> [PROVIDED DATA]:
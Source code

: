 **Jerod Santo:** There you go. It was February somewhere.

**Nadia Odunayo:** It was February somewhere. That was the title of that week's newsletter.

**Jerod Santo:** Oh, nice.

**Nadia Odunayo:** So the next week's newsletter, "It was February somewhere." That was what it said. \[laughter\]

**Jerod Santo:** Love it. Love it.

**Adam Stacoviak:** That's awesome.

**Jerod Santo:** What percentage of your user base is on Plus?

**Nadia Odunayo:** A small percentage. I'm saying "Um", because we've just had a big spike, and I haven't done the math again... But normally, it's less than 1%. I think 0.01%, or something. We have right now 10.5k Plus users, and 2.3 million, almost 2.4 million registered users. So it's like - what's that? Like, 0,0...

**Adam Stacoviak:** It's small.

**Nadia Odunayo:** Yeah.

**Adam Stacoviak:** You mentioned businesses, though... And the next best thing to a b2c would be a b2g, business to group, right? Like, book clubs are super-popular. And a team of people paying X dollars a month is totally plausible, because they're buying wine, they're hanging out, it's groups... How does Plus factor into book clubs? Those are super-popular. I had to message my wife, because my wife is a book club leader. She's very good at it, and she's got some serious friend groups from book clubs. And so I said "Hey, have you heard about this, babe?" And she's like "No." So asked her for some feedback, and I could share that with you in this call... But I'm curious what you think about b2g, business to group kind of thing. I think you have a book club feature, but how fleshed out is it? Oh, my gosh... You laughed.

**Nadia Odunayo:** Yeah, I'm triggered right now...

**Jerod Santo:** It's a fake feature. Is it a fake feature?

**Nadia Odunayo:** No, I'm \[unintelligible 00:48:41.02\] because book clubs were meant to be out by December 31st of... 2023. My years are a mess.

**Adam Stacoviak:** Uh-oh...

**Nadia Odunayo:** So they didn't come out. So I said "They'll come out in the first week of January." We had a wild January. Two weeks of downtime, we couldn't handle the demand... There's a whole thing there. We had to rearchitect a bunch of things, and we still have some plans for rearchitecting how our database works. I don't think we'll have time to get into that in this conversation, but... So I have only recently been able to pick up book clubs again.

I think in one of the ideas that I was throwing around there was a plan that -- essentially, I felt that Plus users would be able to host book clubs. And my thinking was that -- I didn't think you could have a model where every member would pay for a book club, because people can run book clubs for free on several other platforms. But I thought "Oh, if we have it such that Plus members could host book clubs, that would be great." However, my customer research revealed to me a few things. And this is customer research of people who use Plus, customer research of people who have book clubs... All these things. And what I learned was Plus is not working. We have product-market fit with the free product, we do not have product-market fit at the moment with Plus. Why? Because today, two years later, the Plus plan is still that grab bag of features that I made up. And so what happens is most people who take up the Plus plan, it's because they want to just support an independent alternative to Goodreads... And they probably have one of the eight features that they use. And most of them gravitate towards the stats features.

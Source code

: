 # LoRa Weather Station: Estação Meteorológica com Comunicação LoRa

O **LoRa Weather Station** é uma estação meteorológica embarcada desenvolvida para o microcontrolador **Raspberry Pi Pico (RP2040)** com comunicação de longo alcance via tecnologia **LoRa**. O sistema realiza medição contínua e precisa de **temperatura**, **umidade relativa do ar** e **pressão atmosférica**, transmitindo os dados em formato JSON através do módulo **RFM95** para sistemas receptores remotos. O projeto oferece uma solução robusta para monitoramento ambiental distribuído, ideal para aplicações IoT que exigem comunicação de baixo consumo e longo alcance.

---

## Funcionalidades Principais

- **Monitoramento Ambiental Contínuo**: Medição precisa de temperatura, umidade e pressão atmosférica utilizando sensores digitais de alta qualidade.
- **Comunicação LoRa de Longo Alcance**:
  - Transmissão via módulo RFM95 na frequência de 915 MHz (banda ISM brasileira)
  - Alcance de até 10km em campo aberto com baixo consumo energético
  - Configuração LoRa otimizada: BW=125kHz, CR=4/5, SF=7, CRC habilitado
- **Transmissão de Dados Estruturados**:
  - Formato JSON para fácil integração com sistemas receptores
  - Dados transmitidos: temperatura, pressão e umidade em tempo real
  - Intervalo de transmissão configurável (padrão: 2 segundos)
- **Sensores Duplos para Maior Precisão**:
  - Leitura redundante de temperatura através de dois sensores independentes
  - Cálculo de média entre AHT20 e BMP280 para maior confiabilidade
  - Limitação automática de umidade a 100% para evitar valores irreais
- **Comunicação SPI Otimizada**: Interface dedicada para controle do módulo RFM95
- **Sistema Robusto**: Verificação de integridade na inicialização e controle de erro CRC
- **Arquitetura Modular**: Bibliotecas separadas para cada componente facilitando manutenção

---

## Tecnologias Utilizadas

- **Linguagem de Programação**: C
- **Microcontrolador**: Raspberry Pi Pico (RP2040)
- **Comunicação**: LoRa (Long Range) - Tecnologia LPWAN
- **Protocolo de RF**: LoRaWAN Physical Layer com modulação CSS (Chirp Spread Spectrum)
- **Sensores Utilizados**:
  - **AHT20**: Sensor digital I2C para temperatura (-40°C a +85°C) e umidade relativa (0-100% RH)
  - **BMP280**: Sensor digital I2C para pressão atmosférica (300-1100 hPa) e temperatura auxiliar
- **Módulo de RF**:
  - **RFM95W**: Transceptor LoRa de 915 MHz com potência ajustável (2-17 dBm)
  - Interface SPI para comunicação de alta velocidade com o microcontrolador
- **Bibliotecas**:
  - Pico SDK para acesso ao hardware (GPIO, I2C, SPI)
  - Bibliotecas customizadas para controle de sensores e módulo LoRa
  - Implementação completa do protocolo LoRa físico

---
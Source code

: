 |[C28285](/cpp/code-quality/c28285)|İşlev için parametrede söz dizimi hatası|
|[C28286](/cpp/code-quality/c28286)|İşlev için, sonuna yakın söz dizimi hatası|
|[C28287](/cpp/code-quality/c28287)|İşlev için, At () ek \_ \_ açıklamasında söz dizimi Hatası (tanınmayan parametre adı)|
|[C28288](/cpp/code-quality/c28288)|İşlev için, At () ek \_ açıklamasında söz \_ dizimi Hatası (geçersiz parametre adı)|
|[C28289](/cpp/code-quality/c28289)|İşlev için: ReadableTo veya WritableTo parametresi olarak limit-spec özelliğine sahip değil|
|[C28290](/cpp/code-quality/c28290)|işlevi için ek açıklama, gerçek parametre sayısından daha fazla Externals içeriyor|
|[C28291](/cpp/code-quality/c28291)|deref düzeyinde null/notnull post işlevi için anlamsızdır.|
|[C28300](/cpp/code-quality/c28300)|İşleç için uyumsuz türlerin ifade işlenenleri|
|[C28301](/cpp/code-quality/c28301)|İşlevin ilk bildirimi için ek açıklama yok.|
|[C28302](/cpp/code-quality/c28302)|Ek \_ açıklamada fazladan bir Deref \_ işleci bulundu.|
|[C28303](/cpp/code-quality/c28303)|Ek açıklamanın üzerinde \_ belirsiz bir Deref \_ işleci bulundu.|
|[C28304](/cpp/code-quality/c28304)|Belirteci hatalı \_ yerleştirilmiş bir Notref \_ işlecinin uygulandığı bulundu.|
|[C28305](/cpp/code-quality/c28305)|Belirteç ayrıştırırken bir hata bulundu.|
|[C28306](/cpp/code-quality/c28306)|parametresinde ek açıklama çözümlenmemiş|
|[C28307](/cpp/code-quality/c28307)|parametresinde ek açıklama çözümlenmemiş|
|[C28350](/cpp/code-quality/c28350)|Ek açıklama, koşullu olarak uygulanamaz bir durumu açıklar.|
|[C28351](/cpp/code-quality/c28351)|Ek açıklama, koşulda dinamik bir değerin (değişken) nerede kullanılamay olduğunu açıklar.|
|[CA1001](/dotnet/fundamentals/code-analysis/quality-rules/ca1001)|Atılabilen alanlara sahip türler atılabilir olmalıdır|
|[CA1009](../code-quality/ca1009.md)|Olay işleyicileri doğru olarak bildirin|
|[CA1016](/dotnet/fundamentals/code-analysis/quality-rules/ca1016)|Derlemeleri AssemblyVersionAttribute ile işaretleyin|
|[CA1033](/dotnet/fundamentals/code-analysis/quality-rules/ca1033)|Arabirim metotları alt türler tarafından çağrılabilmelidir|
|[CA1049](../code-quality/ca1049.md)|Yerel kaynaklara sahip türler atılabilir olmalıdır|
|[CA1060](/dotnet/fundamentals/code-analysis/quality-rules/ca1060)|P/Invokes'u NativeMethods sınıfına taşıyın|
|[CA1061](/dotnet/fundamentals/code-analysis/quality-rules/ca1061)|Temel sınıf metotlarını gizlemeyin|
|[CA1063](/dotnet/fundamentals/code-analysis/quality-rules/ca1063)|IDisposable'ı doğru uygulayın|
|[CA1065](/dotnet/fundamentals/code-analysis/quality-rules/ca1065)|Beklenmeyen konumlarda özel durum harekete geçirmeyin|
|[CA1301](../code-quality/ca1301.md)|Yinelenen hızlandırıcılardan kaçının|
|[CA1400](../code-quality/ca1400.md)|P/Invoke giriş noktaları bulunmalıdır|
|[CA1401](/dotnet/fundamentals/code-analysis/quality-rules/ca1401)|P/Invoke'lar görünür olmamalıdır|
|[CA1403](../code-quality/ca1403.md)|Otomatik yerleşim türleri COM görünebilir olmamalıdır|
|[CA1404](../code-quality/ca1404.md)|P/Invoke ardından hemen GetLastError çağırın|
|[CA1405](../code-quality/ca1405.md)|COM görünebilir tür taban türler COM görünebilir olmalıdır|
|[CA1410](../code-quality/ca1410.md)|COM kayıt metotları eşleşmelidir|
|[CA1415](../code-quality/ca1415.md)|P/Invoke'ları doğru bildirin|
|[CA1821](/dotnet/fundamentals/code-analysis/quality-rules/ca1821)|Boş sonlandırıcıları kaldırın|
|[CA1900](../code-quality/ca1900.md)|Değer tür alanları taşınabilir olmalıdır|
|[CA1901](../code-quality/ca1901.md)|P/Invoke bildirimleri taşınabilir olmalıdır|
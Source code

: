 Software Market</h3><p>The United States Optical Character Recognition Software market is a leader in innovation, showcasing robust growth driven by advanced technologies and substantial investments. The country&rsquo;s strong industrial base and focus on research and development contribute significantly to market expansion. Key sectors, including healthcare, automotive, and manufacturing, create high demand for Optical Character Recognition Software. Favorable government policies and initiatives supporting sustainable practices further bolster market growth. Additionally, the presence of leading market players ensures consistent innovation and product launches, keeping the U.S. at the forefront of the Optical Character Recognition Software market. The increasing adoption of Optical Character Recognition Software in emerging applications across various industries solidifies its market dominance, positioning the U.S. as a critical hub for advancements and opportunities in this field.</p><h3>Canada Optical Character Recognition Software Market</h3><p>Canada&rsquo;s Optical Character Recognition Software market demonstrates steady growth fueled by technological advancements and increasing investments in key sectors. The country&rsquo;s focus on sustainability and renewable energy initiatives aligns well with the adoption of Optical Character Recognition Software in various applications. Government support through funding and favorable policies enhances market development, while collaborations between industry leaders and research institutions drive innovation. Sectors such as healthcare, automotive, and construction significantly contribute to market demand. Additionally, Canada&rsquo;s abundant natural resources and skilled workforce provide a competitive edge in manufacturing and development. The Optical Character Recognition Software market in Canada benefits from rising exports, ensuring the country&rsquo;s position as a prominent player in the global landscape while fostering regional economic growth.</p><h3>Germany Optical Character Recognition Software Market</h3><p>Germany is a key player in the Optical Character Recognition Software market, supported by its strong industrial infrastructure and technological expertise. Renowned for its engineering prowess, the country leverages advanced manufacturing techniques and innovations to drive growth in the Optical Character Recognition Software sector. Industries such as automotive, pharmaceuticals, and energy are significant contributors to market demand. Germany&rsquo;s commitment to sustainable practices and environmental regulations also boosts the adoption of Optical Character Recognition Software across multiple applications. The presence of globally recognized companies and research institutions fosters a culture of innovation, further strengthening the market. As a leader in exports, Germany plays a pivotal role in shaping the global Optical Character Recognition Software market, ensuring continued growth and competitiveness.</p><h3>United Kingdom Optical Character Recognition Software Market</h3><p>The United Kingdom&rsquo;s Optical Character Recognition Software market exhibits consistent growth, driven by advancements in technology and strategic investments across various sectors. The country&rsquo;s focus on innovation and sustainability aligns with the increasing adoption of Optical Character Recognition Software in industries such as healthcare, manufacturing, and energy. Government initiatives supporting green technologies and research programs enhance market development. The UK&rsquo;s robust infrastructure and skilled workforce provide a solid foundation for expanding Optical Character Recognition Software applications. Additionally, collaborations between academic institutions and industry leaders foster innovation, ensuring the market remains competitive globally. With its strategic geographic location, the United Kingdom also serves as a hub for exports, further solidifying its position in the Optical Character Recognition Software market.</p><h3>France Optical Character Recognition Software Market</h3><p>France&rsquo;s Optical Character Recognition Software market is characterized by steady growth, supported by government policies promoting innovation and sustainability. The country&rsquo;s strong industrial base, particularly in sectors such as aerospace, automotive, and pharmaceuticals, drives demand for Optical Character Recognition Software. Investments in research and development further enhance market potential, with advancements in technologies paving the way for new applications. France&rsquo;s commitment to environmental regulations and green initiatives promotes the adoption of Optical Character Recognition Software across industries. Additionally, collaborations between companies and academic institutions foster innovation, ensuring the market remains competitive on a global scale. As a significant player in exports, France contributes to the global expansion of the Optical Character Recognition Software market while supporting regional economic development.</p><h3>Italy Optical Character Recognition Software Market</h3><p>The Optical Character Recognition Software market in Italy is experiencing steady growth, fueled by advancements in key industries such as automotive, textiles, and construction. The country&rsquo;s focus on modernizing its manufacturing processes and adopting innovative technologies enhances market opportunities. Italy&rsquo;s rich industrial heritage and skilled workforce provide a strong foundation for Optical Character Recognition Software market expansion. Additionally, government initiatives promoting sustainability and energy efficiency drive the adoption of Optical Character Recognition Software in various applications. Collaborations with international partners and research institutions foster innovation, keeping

> [YOUR OBJECTIVE]: The expected answer is a copy of each line in the listing above that contains "olarak".

> [EXERCISE RESULT]:
|[C28289](/cpp/code-quality/c28289)|İşlev için: ReadableTo veya WritableTo parametresi olarak limit-spec özelliğine sahip değil|
|[C28350](/cpp/code-quality/c28350)|Ek açıklama, koşullu olarak uygulanamaz bir durumu açıklar.|
|[CA1009](../code-quality/ca1009.md)|Olay işleyicileri doğru olarak bildirin|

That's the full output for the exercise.